|India Leads in Young People Wellbeing Index|
|Detail:|| MTV Network International (MTVNI) conducted a global survey to study wellbeing by focusing on the perceptions of young people themselves in different countries. The study involved 5,400 interviews with 8-15 year-olds and 16-34 year-olds in 14 countries. Young people were surveyed in Argentina, Brazil, China, Denmark, France, Germany, India, Indonesia, Japan, Mexico, South Africa, Sweden, the UK and the USA. As part of the survey, MTVNI developed the Wellbeing Index to compare the perceived wellbeing of 16-34 year-olds in different parts of the world. The index is based on the perceptions of young people, how they feel about safety, where they fit in to their society and how they see their future.|
Both qualitative and quantitative research methods were used including questionnaires, both online and telephone, face-to-face interviews and ethnographic immersions. MTVNI commissioned Synovate YC to conduct this global study. The MTVNI study findings show that young people in the developed world, who are materially wealthy are typically pessimistic about their futures, whereas young people in the developing world, despite facing greater challenges, are optimistic and hopeful.

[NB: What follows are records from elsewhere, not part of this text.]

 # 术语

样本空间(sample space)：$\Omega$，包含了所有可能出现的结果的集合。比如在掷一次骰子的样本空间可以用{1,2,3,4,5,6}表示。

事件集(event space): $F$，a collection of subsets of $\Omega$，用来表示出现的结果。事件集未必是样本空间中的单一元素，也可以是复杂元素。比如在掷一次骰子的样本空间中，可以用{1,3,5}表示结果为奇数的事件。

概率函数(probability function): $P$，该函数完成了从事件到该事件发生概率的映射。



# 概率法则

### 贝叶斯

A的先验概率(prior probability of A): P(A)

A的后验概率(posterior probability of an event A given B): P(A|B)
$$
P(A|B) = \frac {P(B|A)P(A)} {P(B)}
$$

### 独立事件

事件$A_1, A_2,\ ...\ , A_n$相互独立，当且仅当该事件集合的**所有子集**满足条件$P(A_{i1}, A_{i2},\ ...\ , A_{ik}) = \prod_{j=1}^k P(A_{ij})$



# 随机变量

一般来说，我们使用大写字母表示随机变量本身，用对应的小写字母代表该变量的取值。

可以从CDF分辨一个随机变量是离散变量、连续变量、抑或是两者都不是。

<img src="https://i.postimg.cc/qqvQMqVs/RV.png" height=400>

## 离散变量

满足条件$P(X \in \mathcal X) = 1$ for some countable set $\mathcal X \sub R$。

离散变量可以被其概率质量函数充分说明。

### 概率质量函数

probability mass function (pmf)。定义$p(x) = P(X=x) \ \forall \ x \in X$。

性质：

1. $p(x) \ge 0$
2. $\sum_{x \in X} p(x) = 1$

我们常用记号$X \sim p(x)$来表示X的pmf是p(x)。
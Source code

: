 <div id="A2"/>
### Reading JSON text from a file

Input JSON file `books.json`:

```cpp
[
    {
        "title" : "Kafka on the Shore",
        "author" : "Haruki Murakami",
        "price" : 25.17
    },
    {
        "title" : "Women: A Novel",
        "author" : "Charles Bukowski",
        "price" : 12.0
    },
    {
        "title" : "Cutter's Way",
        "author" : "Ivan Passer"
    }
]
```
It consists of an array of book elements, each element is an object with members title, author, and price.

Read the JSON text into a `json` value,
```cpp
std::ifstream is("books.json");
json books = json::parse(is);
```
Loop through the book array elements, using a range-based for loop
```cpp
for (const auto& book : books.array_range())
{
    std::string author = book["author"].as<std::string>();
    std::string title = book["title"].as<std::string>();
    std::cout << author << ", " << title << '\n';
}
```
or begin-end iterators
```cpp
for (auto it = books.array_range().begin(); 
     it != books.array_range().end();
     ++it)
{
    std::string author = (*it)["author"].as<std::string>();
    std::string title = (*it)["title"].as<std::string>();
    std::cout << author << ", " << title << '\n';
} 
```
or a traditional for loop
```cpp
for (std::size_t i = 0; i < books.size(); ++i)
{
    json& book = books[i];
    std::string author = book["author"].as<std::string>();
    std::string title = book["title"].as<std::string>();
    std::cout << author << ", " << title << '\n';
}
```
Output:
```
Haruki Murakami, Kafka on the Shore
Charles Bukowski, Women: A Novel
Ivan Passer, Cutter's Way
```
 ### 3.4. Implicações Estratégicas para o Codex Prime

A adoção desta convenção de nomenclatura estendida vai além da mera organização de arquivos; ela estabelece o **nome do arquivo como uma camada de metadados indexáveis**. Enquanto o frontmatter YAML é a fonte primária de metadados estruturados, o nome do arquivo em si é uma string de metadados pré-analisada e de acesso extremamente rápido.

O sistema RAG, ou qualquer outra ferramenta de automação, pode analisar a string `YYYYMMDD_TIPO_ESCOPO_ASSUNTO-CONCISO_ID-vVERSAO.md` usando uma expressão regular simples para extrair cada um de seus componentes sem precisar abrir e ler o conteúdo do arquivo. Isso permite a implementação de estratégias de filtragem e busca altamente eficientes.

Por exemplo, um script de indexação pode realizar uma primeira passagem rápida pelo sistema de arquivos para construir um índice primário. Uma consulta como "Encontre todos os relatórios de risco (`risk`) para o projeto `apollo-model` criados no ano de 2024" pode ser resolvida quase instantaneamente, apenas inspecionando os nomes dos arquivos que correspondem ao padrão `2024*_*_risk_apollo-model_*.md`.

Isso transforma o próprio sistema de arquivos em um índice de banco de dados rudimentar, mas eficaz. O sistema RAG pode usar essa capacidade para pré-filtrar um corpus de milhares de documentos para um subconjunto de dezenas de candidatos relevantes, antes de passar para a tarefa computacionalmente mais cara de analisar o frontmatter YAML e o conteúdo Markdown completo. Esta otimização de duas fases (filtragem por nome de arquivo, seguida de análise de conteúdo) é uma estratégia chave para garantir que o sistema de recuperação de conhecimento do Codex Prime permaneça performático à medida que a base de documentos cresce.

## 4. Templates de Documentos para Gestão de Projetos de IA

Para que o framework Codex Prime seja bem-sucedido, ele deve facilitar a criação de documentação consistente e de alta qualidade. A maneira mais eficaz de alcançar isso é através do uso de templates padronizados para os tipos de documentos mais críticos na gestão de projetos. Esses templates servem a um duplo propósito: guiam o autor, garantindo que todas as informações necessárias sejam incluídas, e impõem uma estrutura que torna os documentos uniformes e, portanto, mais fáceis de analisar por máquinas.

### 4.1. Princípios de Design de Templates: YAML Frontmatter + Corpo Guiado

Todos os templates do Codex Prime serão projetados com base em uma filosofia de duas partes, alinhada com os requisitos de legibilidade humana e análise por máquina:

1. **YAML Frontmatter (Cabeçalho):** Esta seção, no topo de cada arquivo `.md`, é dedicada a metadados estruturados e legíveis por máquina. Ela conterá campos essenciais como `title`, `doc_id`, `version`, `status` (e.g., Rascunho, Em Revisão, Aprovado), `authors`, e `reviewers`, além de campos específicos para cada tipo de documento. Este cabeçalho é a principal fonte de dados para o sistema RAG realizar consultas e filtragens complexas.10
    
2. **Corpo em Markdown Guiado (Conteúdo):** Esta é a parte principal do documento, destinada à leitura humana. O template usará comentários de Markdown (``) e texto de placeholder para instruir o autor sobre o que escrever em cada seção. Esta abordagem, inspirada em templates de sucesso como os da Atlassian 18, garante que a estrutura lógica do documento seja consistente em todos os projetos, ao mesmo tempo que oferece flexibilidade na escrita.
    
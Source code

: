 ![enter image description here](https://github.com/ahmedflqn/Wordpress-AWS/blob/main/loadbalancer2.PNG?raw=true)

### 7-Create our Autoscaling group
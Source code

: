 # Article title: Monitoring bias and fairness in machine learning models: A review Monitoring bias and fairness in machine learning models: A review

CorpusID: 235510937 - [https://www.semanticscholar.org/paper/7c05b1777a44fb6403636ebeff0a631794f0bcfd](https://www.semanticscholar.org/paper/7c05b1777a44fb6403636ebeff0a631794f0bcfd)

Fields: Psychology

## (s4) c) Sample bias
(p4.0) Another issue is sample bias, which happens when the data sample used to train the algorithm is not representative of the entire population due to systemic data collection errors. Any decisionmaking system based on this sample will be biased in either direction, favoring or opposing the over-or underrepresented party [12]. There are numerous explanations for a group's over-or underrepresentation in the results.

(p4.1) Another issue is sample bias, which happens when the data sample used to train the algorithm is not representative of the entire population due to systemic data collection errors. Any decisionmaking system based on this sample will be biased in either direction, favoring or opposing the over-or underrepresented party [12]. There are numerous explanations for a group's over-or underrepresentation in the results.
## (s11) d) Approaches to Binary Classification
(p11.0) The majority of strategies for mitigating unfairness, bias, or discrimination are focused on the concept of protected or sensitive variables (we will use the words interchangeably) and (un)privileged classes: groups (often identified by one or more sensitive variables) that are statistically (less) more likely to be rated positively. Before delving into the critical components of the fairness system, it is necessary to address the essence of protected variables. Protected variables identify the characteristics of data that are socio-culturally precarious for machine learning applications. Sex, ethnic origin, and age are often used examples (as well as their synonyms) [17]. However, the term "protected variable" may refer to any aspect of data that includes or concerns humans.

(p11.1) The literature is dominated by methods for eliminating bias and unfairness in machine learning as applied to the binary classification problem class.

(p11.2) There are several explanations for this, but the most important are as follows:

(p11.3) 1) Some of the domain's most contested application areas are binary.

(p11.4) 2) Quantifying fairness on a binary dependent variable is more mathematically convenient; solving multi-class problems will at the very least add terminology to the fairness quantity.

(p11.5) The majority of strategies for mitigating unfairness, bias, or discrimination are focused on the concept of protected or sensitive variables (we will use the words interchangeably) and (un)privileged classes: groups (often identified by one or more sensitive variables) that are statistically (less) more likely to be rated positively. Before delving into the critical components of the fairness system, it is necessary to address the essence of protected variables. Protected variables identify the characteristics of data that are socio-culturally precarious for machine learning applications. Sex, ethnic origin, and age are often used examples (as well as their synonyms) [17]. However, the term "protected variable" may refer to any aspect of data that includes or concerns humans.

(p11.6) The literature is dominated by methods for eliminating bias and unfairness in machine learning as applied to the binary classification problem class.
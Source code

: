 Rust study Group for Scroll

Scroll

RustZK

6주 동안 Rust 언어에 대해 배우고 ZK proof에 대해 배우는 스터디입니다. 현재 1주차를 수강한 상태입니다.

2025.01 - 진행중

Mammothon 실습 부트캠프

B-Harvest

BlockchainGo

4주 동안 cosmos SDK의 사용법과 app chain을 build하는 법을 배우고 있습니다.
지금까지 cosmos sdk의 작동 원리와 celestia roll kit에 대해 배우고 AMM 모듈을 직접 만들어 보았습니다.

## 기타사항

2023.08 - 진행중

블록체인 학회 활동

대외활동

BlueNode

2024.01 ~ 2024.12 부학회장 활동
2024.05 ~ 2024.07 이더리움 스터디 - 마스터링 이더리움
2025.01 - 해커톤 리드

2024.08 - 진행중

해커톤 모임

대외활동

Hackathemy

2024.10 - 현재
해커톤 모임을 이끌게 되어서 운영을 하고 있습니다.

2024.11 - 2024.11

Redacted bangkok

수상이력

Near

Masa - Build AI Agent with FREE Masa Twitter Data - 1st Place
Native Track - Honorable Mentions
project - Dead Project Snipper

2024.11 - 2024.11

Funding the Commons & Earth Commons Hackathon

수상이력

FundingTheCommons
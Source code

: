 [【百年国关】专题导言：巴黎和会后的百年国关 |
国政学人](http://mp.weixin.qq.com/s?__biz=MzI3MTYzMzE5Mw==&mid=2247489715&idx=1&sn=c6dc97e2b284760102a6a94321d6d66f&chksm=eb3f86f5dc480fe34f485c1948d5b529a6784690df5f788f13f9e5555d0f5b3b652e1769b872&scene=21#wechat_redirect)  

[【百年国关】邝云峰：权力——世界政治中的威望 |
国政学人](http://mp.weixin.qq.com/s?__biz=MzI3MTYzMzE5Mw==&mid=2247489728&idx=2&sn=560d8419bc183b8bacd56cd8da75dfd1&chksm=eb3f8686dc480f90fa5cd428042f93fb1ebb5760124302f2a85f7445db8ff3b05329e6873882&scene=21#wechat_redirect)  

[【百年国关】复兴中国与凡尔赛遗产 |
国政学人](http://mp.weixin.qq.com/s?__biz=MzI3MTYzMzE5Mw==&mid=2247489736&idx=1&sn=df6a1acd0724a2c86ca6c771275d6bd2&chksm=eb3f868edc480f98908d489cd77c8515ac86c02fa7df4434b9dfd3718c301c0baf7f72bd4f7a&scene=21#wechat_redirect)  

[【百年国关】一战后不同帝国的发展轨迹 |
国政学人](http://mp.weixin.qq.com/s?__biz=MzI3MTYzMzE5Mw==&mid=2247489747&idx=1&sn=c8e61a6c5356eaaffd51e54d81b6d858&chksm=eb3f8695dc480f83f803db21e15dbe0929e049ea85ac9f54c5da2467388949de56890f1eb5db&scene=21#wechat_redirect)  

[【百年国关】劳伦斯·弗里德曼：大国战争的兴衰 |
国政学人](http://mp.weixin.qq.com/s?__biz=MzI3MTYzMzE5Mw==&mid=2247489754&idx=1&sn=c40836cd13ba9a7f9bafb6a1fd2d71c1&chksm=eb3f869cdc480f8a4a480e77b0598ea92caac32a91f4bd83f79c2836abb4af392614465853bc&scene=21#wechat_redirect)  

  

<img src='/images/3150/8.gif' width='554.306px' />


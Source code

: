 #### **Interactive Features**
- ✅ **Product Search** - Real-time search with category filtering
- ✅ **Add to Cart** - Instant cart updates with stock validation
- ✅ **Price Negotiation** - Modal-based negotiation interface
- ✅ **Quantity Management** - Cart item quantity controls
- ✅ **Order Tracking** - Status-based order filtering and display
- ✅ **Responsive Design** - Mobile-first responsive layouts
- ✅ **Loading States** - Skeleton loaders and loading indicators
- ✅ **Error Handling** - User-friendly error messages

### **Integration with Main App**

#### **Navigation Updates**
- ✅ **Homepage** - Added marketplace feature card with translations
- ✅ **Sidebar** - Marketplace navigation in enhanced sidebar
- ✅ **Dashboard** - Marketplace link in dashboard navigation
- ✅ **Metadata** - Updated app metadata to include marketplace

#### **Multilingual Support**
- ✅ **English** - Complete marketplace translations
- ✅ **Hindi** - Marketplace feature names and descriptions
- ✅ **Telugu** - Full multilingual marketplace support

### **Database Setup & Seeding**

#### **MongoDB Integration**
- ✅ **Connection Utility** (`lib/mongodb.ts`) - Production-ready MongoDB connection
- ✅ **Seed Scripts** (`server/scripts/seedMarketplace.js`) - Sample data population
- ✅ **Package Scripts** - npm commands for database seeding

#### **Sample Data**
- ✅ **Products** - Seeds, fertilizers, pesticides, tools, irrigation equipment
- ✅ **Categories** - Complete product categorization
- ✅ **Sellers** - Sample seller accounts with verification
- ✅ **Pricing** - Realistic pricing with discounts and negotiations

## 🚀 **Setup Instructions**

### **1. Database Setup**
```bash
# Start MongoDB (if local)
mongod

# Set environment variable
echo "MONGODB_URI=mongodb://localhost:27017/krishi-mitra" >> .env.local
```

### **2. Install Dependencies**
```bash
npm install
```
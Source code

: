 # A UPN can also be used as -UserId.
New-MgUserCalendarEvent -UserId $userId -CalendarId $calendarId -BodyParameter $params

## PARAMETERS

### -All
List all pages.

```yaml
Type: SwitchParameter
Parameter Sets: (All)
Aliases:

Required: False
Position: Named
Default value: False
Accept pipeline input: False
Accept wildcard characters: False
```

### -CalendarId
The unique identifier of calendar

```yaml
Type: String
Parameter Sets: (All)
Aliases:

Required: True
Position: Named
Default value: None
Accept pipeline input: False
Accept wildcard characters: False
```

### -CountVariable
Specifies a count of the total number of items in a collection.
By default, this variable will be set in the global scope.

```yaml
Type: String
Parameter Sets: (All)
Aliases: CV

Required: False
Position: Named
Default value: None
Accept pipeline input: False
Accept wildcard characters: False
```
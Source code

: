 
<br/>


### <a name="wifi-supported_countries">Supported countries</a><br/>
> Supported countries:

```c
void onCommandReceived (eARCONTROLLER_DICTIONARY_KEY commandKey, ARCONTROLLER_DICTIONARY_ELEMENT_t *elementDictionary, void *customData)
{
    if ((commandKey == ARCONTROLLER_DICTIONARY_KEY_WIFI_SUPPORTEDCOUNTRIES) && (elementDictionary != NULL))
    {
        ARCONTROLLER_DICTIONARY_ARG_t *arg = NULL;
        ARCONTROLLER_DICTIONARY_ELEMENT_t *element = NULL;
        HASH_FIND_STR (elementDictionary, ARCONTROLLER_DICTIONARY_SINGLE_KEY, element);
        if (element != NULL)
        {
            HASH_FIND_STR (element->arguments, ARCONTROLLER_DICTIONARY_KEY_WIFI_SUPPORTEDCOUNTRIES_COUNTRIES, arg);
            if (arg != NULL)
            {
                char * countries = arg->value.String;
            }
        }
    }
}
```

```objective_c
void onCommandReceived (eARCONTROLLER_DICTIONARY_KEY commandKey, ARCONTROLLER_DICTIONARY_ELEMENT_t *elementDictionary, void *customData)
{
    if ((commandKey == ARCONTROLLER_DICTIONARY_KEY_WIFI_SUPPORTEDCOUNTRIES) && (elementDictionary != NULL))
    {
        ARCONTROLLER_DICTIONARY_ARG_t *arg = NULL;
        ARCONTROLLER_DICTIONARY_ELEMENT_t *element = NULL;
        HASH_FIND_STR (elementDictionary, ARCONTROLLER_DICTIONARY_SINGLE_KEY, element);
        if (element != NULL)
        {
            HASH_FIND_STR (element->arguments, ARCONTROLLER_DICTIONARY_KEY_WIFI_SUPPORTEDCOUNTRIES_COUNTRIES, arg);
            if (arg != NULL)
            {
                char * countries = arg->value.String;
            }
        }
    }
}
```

Though there were some common trends amongst all global youth but the differences were greater than the similarities. One consistent finding across ages and in every country was the pressure on youth to succeed. Kids and young people worried about the same things as adults. More than half of 8-15 year-olds worried about getting a job. By comparison, only 34% were concerned about fitting in at school and only 25% worried about looking cool.
The country where young people had the greatest perceived sense of wellbeing was India, followed by Sweden with the USA coming third. The key findings are:
· children in developing countries were more positive about their future than those in developed nations.
· Young people in developing countries were at least twice as likely to feel happy as their counterparts in developed nations.
· Young people in the developing world were more religious, and there was a correlation between youth who were actively religious and happiness levels. Over half of 16-34 year-old Indonesians, Brazilians and Indians said they were religious, compared to one in four in the USA and one in 10 in Sweden and Germany.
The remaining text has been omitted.